Qualcomm, one of the world's largest chip making firms, is facing an antitrust probe from a Chinese commission for apparently violating an anti-monopoly law.
The investigation by China's National Development and Reform Commission (NDRC) was announced yesterday by Qualcomm, who were advised to keep the substance of the probe confidential.
"The Company is not aware of any charge by the NDRC that Qualcomm has violated the AML," the company wrote in a statement. "We will continue to cooperate with the NDRC as it conducts its confidential investigation."
Last week Qualcomm unveiled a new line of chips that it hopes will take advantage of the booming Asian market. The fourth generation Long Term Evolution (LTE) chips were reported to be a signal that the company was shifting its focus from the US to China.
4G LTE networks will be launched in China on 18 December, causing some analysts to speculate that the probe is designed to help domestic operators in the fight against their main US rival.

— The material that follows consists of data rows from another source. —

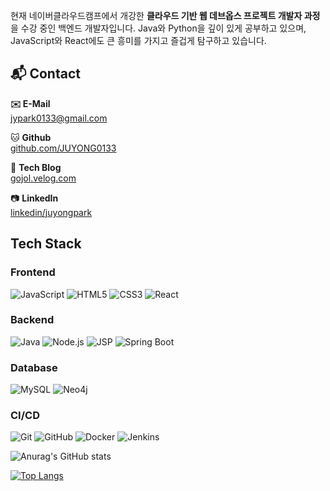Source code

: 현재 네이버클라우드캠프에서 개강한 **클라우드 기반 웹 데브옵스 프로젝트 개발자 과정**을 수강 중인 백엔드 개발자입니다. Java와 Python을 깊이 있게 공부하고 있으며, JavaScript와 React에도 큰 흥미를 가지고 즐겁게 탐구하고 있습니다.


## 📬 Contact

**✉️ E-Mail**  
jypark0133@gmail.com

🐱 **Github**  
[github.com/JUYONG0133](https://github.com/JUYONG0133)

💾 **Tech Blog**  
[gojol.velog.com](https://velog.io/@gojol_devops/about) 

📷 **LinkedIn**  
[linkedin/juyongpark](https://www.linkedin.com/in/%EC%A3%BC%EC%9A%A9-%EB%B0%95-9b88b4151)


## Tech Stack

### Frontend
![JavaScript](https://img.shields.io/badge/JavaScript-F7DF1E?style=for-the-badge&logo=javascript&logoColor=black)
![HTML5](https://img.shields.io/badge/HTML5-E34F26?style=for-the-badge&logo=html5&logoColor=white)
![CSS3](https://img.shields.io/badge/CSS3-1572B6?style=for-the-badge&logo=css3&logoColor=white)
![React](https://img.shields.io/badge/React-61DAFB?style=for-the-badge&logo=react&logoColor=black)

### Backend
![Java](https://img.shields.io/badge/Java-007396?style=for-the-badge&logo=java&logoColor=white)
![Node.js](https://img.shields.io/badge/Node.js-339933?style=for-the-badge&logo=nodedotjs&logoColor=white)
![JSP](https://img.shields.io/badge/JSP-007396?style=for-the-badge&logo=java&logoColor=white)
![Spring Boot](https://img.shields.io/badge/Spring_Boot-6DB33F?style=for-the-badge&logo=springboot&logoColor=white)

### Database
![MySQL](https://img.shields.io/badge/MySQL-4479A1?style=for-the-badge&logo=mysql&logoColor=white)
![Neo4j](https://img.shields.io/badge/Neo4j-008CC1?style=for-the-badge&logo=neo4j&logoColor=white)

### CI/CD
![Git](https://img.shields.io/badge/Git-F05032?style=for-the-badge&logo=git&logoColor=white)
![GitHub](https://img.shields.io/badge/GitHub-181717?style=for-the-badge&logo=github&logoColor=white)
![Docker](https://img.shields.io/badge/Docker-2496ED?style=for-the-badge&logo=docker&logoColor=white)
![Jenkins](https://img.shields.io/badge/Jenkins-D24939?style=for-the-badge&logo=jenkins&logoColor=white)


![Anurag's GitHub stats](https://github-readme-stats.vercel.app/api?username=JUYONG0133&show_icons=true&theme=radical)


[![Top Langs](https://github-readme-stats.vercel.app/api/top-langs/?username=JUYONG0133&exclude_repo=JUYONG0133.github.io&layout=compact)](https://github.com/anuraghazra/github-readme-stats)
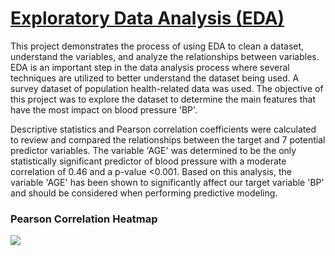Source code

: # [Exploratory Data Analysis (EDA)](https://github.com/dandersonghub/Exploratory-Data-Analysis/blob/main/EDA.ipynb)
This project demonstrates the process of using EDA to clean a dataset, understand the variables, and analyze the relationships between variables. EDA is an important step in the data analysis process where several techniques are utilized to better understand the dataset being used. A survey dataset of population health-related data was used. The objective of this project was to explore the dataset to determine the main features that have the most impact on blood pressure 'BP'.

Descriptive statistics and Pearson correlation coefficients were calculated to review and compared the relationships between the target and 7 potential predictor variables. The variable 'AGE' was determined to be the only statistically significant predictor of blood pressure with a moderate correlation of 0.46 and a p-value <0.001. Based on this analysis, the variable 'AGE' has been shown to significantly affect our target variable 'BP' and should be considered when performing predictive modeling.

### Pearson Correlation Heatmap
![](https://github.com/dandersonghub/Exploratory-Data-Analysis/blob/main/Heatmap.png)
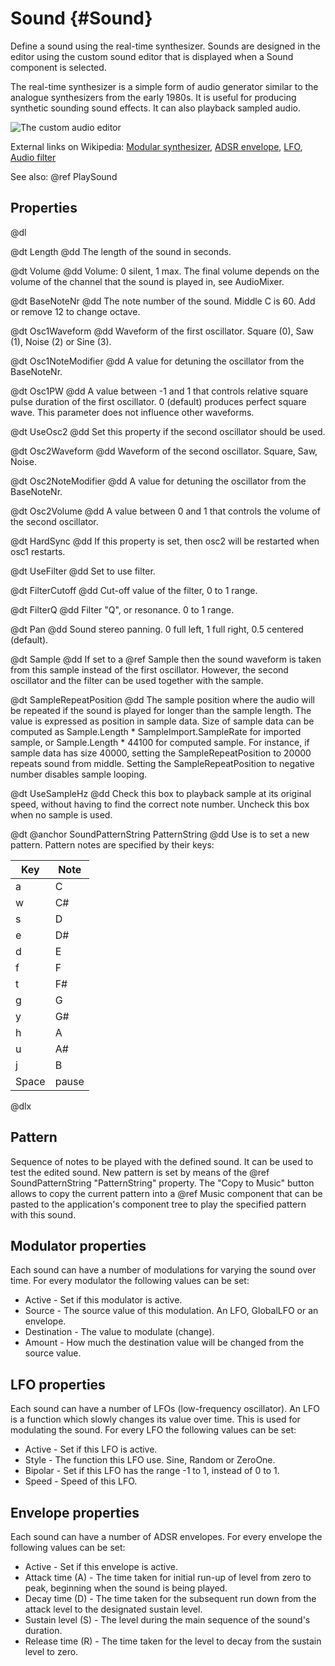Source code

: # Sound {#Sound}

Define a sound using the real-time synthesizer. Sounds are designed in the editor using the custom sound editor that is displayed when a Sound component is selected.

The real-time synthesizer is a simple form of audio generator similar to the analogue synthesizers from the early 1980s. It is useful for producing synthetic sounding sound effects. It can also playback sampled audio.

![The custom audio editor](comp-sound-editor.png)

External links on Wikipedia: [Modular synthesizer](https://en.wikipedia.org/wiki/Modular_synthesizer), [ADSR envelope](https://en.wikipedia.org/wiki/Synthesizer#ADSR_envelope), [LFO](https://en.wikipedia.org/wiki/Low-frequency_oscillation), [Audio filter](https://en.wikipedia.org/wiki/Audio_filter)

See also: @ref PlaySound

## Properties

@dl

@dt Length
@dd The length of the sound in seconds.

@dt Volume
@dd Volume: 0 silent, 1 max. The final volume depends on the volume of the channel that the sound is played in, see AudioMixer.

@dt BaseNoteNr
@dd The note number of the sound. Middle C is 60. Add or remove 12 to change octave.

@dt Osc1Waveform
@dd Waveform of the first oscillator. Square (0), Saw (1), Noise (2) or Sine (3).

@dt Osc1NoteModifier
@dd A value for detuning the oscillator from the BaseNoteNr.

@dt Osc1PW
@dd A value between -1 and 1 that controls relative square pulse duration of the first oscillator. 0 (default) produces perfect square wave. This parameter does not influence other waveforms.

@dt UseOsc2
@dd Set this property if the second oscillator should be used.

@dt Osc2Waveform
@dd Waveform of the second oscillator. Square, Saw, Noise.

@dt Osc2NoteModifier
@dd A value for detuning the oscillator from the BaseNoteNr.

@dt Osc2Volume
@dd A value between 0 and 1 that controls the volume of the second oscillator.

@dt HardSync
@dd If this property is set, then osc2 will be restarted when osc1 restarts.

@dt UseFilter
@dd Set to use filter.

@dt FilterCutoff
@dd Cut-off value of the filter, 0 to 1 range.

@dt FilterQ
@dd Filter "Q", or resonance. 0 to 1 range.

@dt Pan
@dd Sound stereo panning. 0 full left, 1 full right, 0.5 centered (default).

@dt Sample
@dd If set to a @ref Sample then the sound waveform is taken from this sample instead of the first oscillator. However, the second oscillator and the filter can be used together with the sample.

@dt SampleRepeatPosition
@dd The sample position where the audio will be repeated if the sound is played for longer than the sample length. The value is expressed as position in sample data. Size of sample data can be computed as Sample.Length * SampleImport.SampleRate for imported sample, or Sample.Length * 44100 for computed sample. For instance, if sample data has size 40000, setting the SampleRepeatPosition to 20000 repeats sound from middle. Setting the SampleRepeatPosition to negative number disables sample looping.

@dt UseSampleHz
@dd Check this box to playback sample at its original speed, without having to find the correct note number. Uncheck this box when no sample is used.

@dt @anchor SoundPatternString PatternString
@dd Use is to set a new pattern. Pattern notes are specified by their keys:

Key | Note
----|-------
a | C
w | C#
s | D
e | D#
d | E
f | F
t | F#
g | G
y | G#
h | A
u | A#
j | B
Space | pause

@dlx

## Pattern

Sequence of notes to be played with the defined sound. It can be used to test the edited sound. New pattern is set by means of the @ref SoundPatternString "PatternString" property.
The "Copy to Music" button allows to copy the current pattern into a @ref Music component that can be pasted to the application's component tree to play the specified pattern with this sound.

## Modulator properties

Each sound can have a number of modulations for varying the sound over time. For every modulator the following values can be set:

* Active - Set if this modulator is active.
* Source - The source value of this modulation. An LFO, GlobalLFO or an envelope.
* Destination - The value to modulate (change).
* Amount - How much the destination value will be changed from the source value.

## LFO properties

Each sound can have a number of LFOs (low-frequency oscillator). An LFO is a function which slowly changes its value over time. This is used for modulating the sound. For every LFO the following values can be set:

* Active - Set if this LFO is active.
* Style - The function this LFO use. Sine, Random or ZeroOne.
* Bipolar - Set if this LFO has the range -1 to 1, instead of 0 to 1.
* Speed - Speed of this LFO.

## Envelope properties

Each sound can have a number of ADSR envelopes. For every envelope the following values can be set:

* Active - Set if this envelope is active.
* Attack time (A) - The time taken for initial run-up of level from zero to peak, beginning when the sound is being played.
* Decay time (D) - The time taken for the subsequent run down from the attack level to the designated sustain level.
* Sustain level (S) - The level during the main sequence of the sound's duration.
* Release time (R) - The time taken for the level to decay from the sustain level to zero.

"We suspect this investigation is related to the forthcoming launch of TD-LTE by China Mobile... and the negotiations on chip pricing and license pricing between Qualcomm and Chinese-based handset [manufacturers] that are likely occurring right now," Travis McCourt, an analyst with Raymond James & Associates, told the BBC.
Williams Financial analyst Cody Acree, added: "You're getting ready to have this battle over 4G royalties and now you have this antitrust investigation".
"It may well be that this reform commission is beginning to throw up reasons and excuses for why China doesn't pay royalties on 4G."